GH:  That’s almost exactly what Tom once said to me, ‘If you do everything against your gut instinct when you’re trading, you’re going to make money!' 

So, we’ve talked about VSA, and how it has helped you and your investing. Can you now give me three simple rules that you’d give a trader or investor just coming into the market - three simple trading rules that will keep people out of trouble and, hopefully, make them some money?

PF:  Yes I can-           

Number 1, Risk management:  This is extremely important, because, if you haven’t            any risk management you’re very likely, if not certain, to lose money however good you are or may be, at picking stocks.

Number 2, Discipline:  You have to be disciplined to do your analysis thoroughly, to follow it, and not be influenced by other things around you, particularly the news.

 Number 3, Follow Volume Spread Analysis.

GH:  And read the chart!

PF:  Yes, read the chart (that makes four!)

GH:  Do you think chart reading is a language, like French or English or Spanish?
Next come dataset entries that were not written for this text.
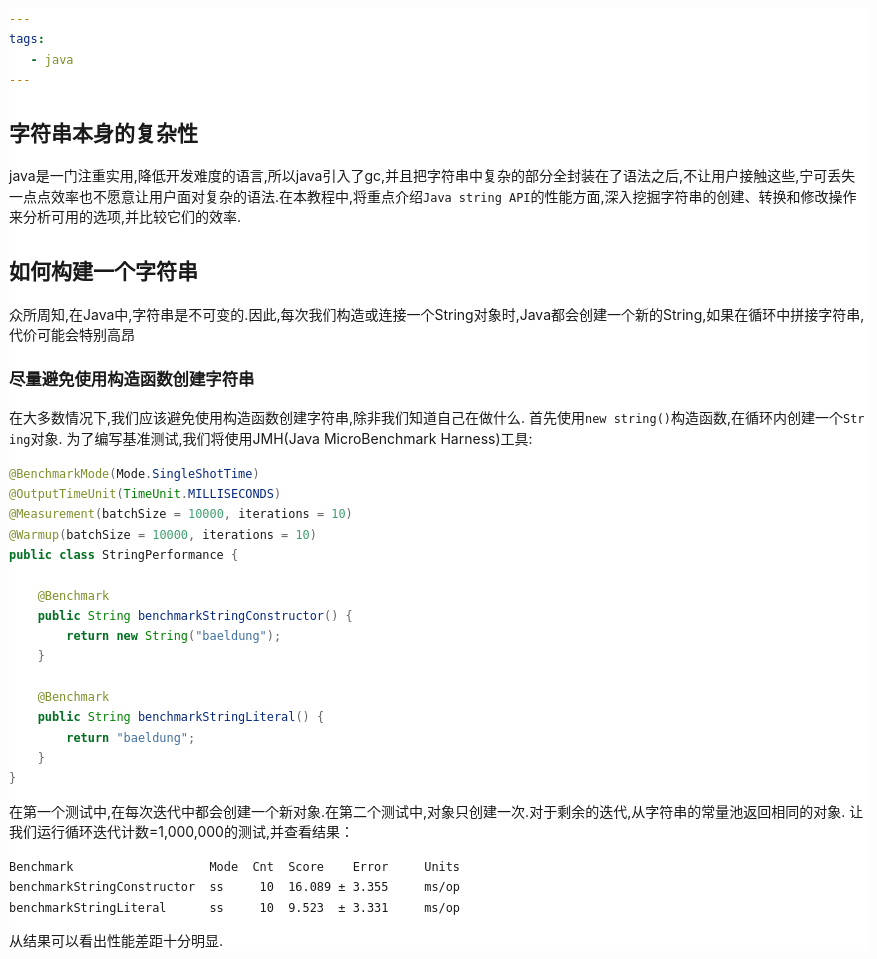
```yaml
---
tags: 
   - java
---
```



## 字符串本身的复杂性

java是一门注重实用,降低开发难度的语言,所以java引入了gc,并且把字符串中复杂的部分全封装在了语法之后,不让用户接触这些,宁可丢失一点点效率也不愿意让用户面对复杂的语法.在本教程中,将重点介绍`Java string API`的性能方面,深入挖掘字符串的创建、转换和修改操作来分析可用的选项,并比较它们的效率.


## 如何构建一个字符串

众所周知,在Java中,字符串是不可变的.因此,每次我们构造或连接一个String对象时,Java都会创建一个新的String,如果在循环中拼接字符串,代价可能会特别高昂



### 尽量避免使用构造函数创建字符串

在大多数情况下,我们应该避免使用构造函数创建字符串,除非我们知道自己在做什么.
首先使用`new string()`构造函数,在循环内创建一个`String`对象.
为了编写基准测试,我们将使用JMH(Java MicroBenchmark Harness)工具:
```java
@BenchmarkMode(Mode.SingleShotTime)
@OutputTimeUnit(TimeUnit.MILLISECONDS)
@Measurement(batchSize = 10000, iterations = 10)
@Warmup(batchSize = 10000, iterations = 10)
public class StringPerformance {

    @Benchmark
    public String benchmarkStringConstructor() {
        return new String("baeldung");
    }

    @Benchmark
    public String benchmarkStringLiteral() {
        return "baeldung";
    }
}
```

在第一个测试中,在每次迭代中都会创建一个新对象.在第二个测试中,对象只创建一次.对于剩余的迭代,从字符串的常量池返回相同的对象.
让我们运行循环迭代计数=1,000,000的测试,并查看结果：
```bash
Benchmark                   Mode  Cnt  Score    Error     Units
benchmarkStringConstructor  ss     10  16.089 ± 3.355     ms/op
benchmarkStringLiteral      ss     10  9.523  ± 3.331     ms/op
```

从结果可以看出性能差距十分明显.

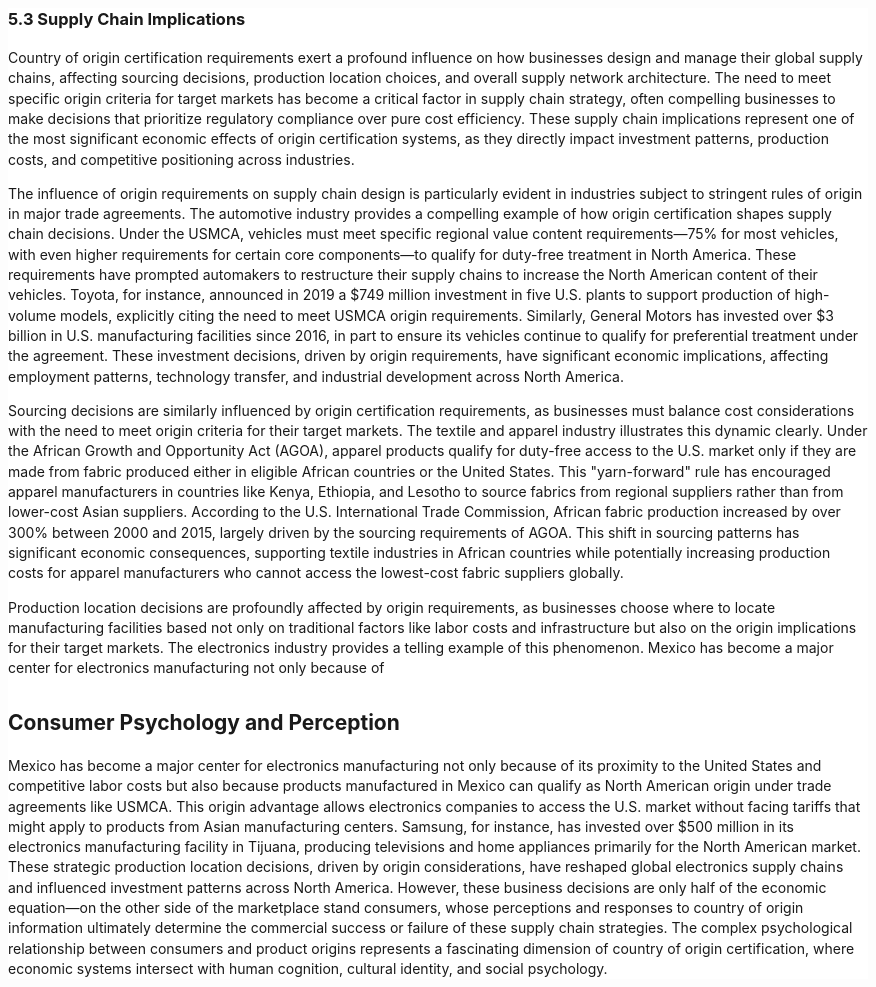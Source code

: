### 5.3 Supply Chain Implications

Country of origin certification requirements exert a profound influence on how businesses design and manage their global supply chains, affecting sourcing decisions, production location choices, and overall supply network architecture. The need to meet specific origin criteria for target markets has become a critical factor in supply chain strategy, often compelling businesses to make decisions that prioritize regulatory compliance over pure cost efficiency. These supply chain implications represent one of the most significant economic effects of origin certification systems, as they directly impact investment patterns, production costs, and competitive positioning across industries.

The influence of origin requirements on supply chain design is particularly evident in industries subject to stringent rules of origin in major trade agreements. The automotive industry provides a compelling example of how origin certification shapes supply chain decisions. Under the USMCA, vehicles must meet specific regional value content requirements—75% for most vehicles, with even higher requirements for certain core components—to qualify for duty-free treatment in North America. These requirements have prompted automakers to restructure their supply chains to increase the North American content of their vehicles. Toyota, for instance, announced in 2019 a $749 million investment in five U.S. plants to support production of high-volume models, explicitly citing the need to meet USMCA origin requirements. Similarly, General Motors has invested over $3 billion in U.S. manufacturing facilities since 2016, in part to ensure its vehicles continue to qualify for preferential treatment under the agreement. These investment decisions, driven by origin requirements, have significant economic implications, affecting employment patterns, technology transfer, and industrial development across North America.

Sourcing decisions are similarly influenced by origin certification requirements, as businesses must balance cost considerations with the need to meet origin criteria for their target markets. The textile and apparel industry illustrates this dynamic clearly. Under the African Growth and Opportunity Act (AGOA), apparel products qualify for duty-free access to the U.S. market only if they are made from fabric produced either in eligible African countries or the United States. This "yarn-forward" rule has encouraged apparel manufacturers in countries like Kenya, Ethiopia, and Lesotho to source fabrics from regional suppliers rather than from lower-cost Asian suppliers. According to the U.S. International Trade Commission, African fabric production increased by over 300% between 2000 and 2015, largely driven by the sourcing requirements of AGOA. This shift in sourcing patterns has significant economic consequences, supporting textile industries in African countries while potentially increasing production costs for apparel manufacturers who cannot access the lowest-cost fabric suppliers globally.

Production location decisions are profoundly affected by origin requirements, as businesses choose where to locate manufacturing facilities based not only on traditional factors like labor costs and infrastructure but also on the origin implications for their target markets. The electronics industry provides a telling example of this phenomenon. Mexico has become a major center for electronics manufacturing not only because of

## Consumer Psychology and Perception

Mexico has become a major center for electronics manufacturing not only because of its proximity to the United States and competitive labor costs but also because products manufactured in Mexico can qualify as North American origin under trade agreements like USMCA. This origin advantage allows electronics companies to access the U.S. market without facing tariffs that might apply to products from Asian manufacturing centers. Samsung, for instance, has invested over $500 million in its electronics manufacturing facility in Tijuana, producing televisions and home appliances primarily for the North American market. These strategic production location decisions, driven by origin considerations, have reshaped global electronics supply chains and influenced investment patterns across North America. However, these business decisions are only half of the economic equation—on the other side of the marketplace stand consumers, whose perceptions and responses to country of origin information ultimately determine the commercial success or failure of these supply chain strategies. The complex psychological relationship between consumers and product origins represents a fascinating dimension of country of origin certification, where economic systems intersect with human cognition, cultural identity, and social psychology.
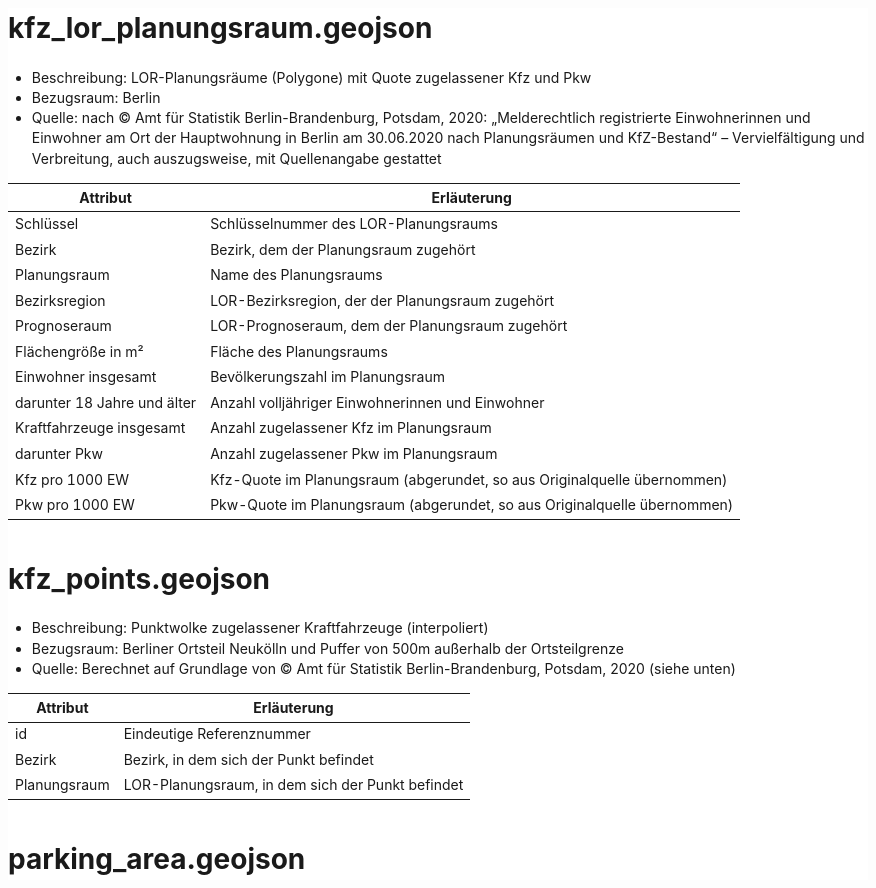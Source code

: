 # kfz_lor_planungsraum.geojson

* Beschreibung: LOR-Planungsräume (Polygone) mit Quote zugelassener Kfz und Pkw
* Bezugsraum: Berlin
* Quelle: nach © Amt für Statistik Berlin-Brandenburg, Potsdam, 2020: „Melderechtlich registrierte Einwohnerinnen
  und Einwohner am Ort der Hauptwohnung in Berlin am 30.06.2020 nach Planungsräumen und KfZ-Bestand“ –
  Vervielfältigung und Verbreitung, auch auszugsweise, mit Quellenangabe gestattet

|Attribut | Erläuterung |
|---|---|
|Schlüssel | Schlüsselnummer des LOR-Planungsraums |
|Bezirk | Bezirk, dem der Planungsraum zugehört
|Planungsraum | Name des Planungsraums|
|Bezirksregion | LOR-Bezirksregion, der der Planungsraum zugehört|
|Prognoseraum | LOR-Prognoseraum, dem der Planungsraum zugehört|
|Flächengröße in m² | Fläche des Planungsraums|
|Einwohner insgesamt | Bevölkerungszahl im Planungsraum|
|darunter 18 Jahre und älter | Anzahl volljähriger Einwohnerinnen und Einwohner|
|Kraftfahrzeuge insgesamt | Anzahl zugelassener Kfz im Planungsraum|
|darunter Pkw | Anzahl zugelassener Pkw im Planungsraum|
|Kfz pro 1000 EW | Kfz-Quote im Planungsraum (abgerundet, so aus Originalquelle übernommen)|
|Pkw pro 1000 EW | Pkw-Quote im Planungsraum (abgerundet, so aus Originalquelle übernommen)|

# kfz_points.geojson

* Beschreibung: Punktwolke zugelassener Kraftfahrzeuge (interpoliert)
* Bezugsraum: Berliner Ortsteil Neukölln und Puffer von 500m außerhalb der Ortsteilgrenze
* Quelle: Berechnet auf Grundlage von © Amt für Statistik Berlin-Brandenburg, Potsdam, 2020 (siehe unten)

|Attribut | Erläuterung |
|--|--|
|id | Eindeutige Referenznummer|
|Bezirk | Bezirk, in dem sich der Punkt befindet|
|Planungsraum | LOR-Planungsraum, in dem sich der Punkt befindet|

# parking_area.geojson
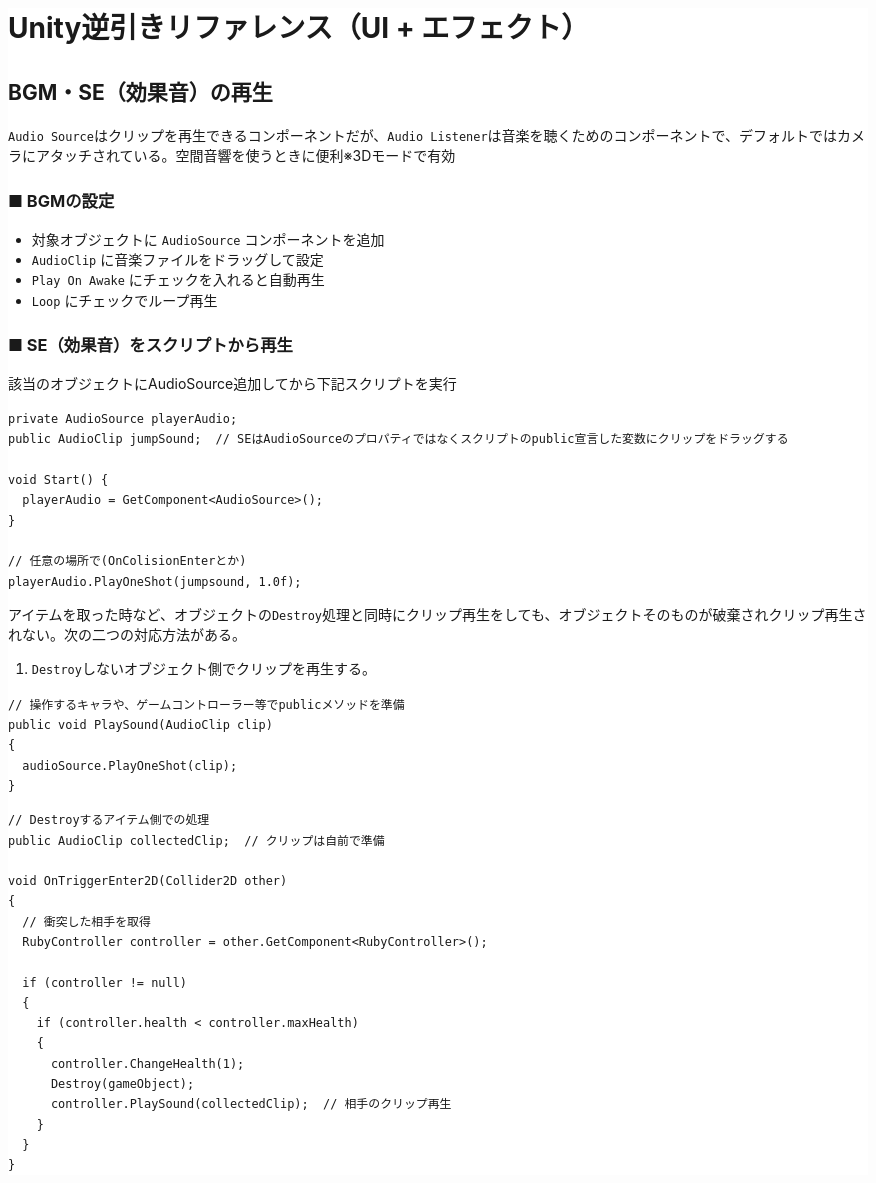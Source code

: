 
# Unity逆引きリファレンス（UI + エフェクト）

## BGM・SE（効果音）の再生

`Audio Source`はクリップを再生できるコンポーネントだが、`Audio Listener`は音楽を聴くためのコンポーネントで、デフォルトではカメラにアタッチされている。空間音響を使うときに便利※3Dモードで有効  

### ■ BGMの設定

- 対象オブジェクトに `AudioSource` コンポーネントを追加
- `AudioClip` に音楽ファイルをドラッグして設定
- `Play On Awake` にチェックを入れると自動再生
- `Loop` にチェックでループ再生

### ■ SE（効果音）をスクリプトから再生

該当のオブジェクトにAudioSource追加してから下記スクリプトを実行

```
private AudioSource playerAudio;
public AudioClip jumpSound;  // SEはAudioSourceのプロパティではなくスクリプトのpublic宣言した変数にクリップをドラッグする

void Start() {
  playerAudio = GetComponent<AudioSource>();
}

// 任意の場所で(OnColisionEnterとか)
playerAudio.PlayOneShot(jumpsound, 1.0f);
```

アイテムを取った時など、オブジェクトの`Destroy`処理と同時にクリップ再生をしても、オブジェクトそのものが破棄されクリップ再生されない。次の二つの対応方法がある。

1. `Destroy`しないオブジェクト側でクリップを再生する。

```
// 操作するキャラや、ゲームコントローラー等でpublicメソッドを準備
public void PlaySound(AudioClip clip)
{
  audioSource.PlayOneShot(clip);
}
```

```
// Destroyするアイテム側での処理
public AudioClip collectedClip;  // クリップは自前で準備

void OnTriggerEnter2D(Collider2D other)
{
  // 衝突した相手を取得
  RubyController controller = other.GetComponent<RubyController>();

  if (controller != null)
  {
    if (controller.health < controller.maxHealth)
    {
      controller.ChangeHealth(1);
      Destroy(gameObject);
      controller.PlaySound(collectedClip);  // 相手のクリップ再生
    }
  }
}
```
PF:  I think it is.  You can learn so much on your own, but to be really fluent, you need to go and live in the country concerned, in other words, to immerse yourself in VSA.  There are many things you can do, including joining the VSA Club.  You can get hold of lots of charts. Go back several hundred bars, say 500 (you can do this in TradeGuider).

Then pick a point way back and analyze the chart up to the right edge. Then move along a day at a time to see if you are correct. Re-analyze as you go. Don’t look ahead first though. Every time you get it wrong, ask yourself why. 

Practice.  If you have question - and there is no such thing as a dumb question when it comes to VSA, you can post it in the VSA Club forum (most questions are answered within 24 hours).

GH:  If everybody in the world who was a trader or investor had VSA and the TradeGuider software, would the market change or stay the same?

PF:  It would change if they all understood it, but I think in reality that is never going to happen.

GH:  I once asked Tom the same question and he said, ‘There’s so many different markets, so many different timeframes, so many different people, that even if it did happen, it would be applied at different times, and of course it wouldn’t have an effect on the market because the market is moved by supply and demand.

Finally, just to wrap up, with your lifetime trading experience,  what advice would you give to someone who has just started out, or has been losing money, using technical tools, using fundamentals, and just can’t figure it out, and who wants to lift the fog off the market. What’s that path moving forward?

PF:  First of all they should join the VSA Club and learn from it. There’s a lot of material in there, a lot of webinars they can look at.  (Yes there is a monthly subscription, but you can't learn about the markets for free!)  After all, it’s a lot cheaper to join the VSA Club than it is to go into the markets blind and try to trade by yourself. You’ll lose lots of money - thousands, or, in a few cases, millions.

If you wanted to set up a shop somewhere, you wouldn’t just go and purchase the first shop you saw in the estate agent’s window. You would want to do your homework. You would want to find out about the area and the particular business you’re going into. You’d want to ask yourself,  ‘Are there any competitors, or there likely to be in the near future? If so, can I find a way of bettering those competitors and gain their custom?'

But on the other hand, with trading we tend to think we can open an account, start trading without any knowledge, and expect to make money. It cannot happen. You need to treat it as a business, do your homework and study it carefully, to make money.

GH:  What you really need is a business plan as a trader.  In fact 'Fail to plan, plan to fail.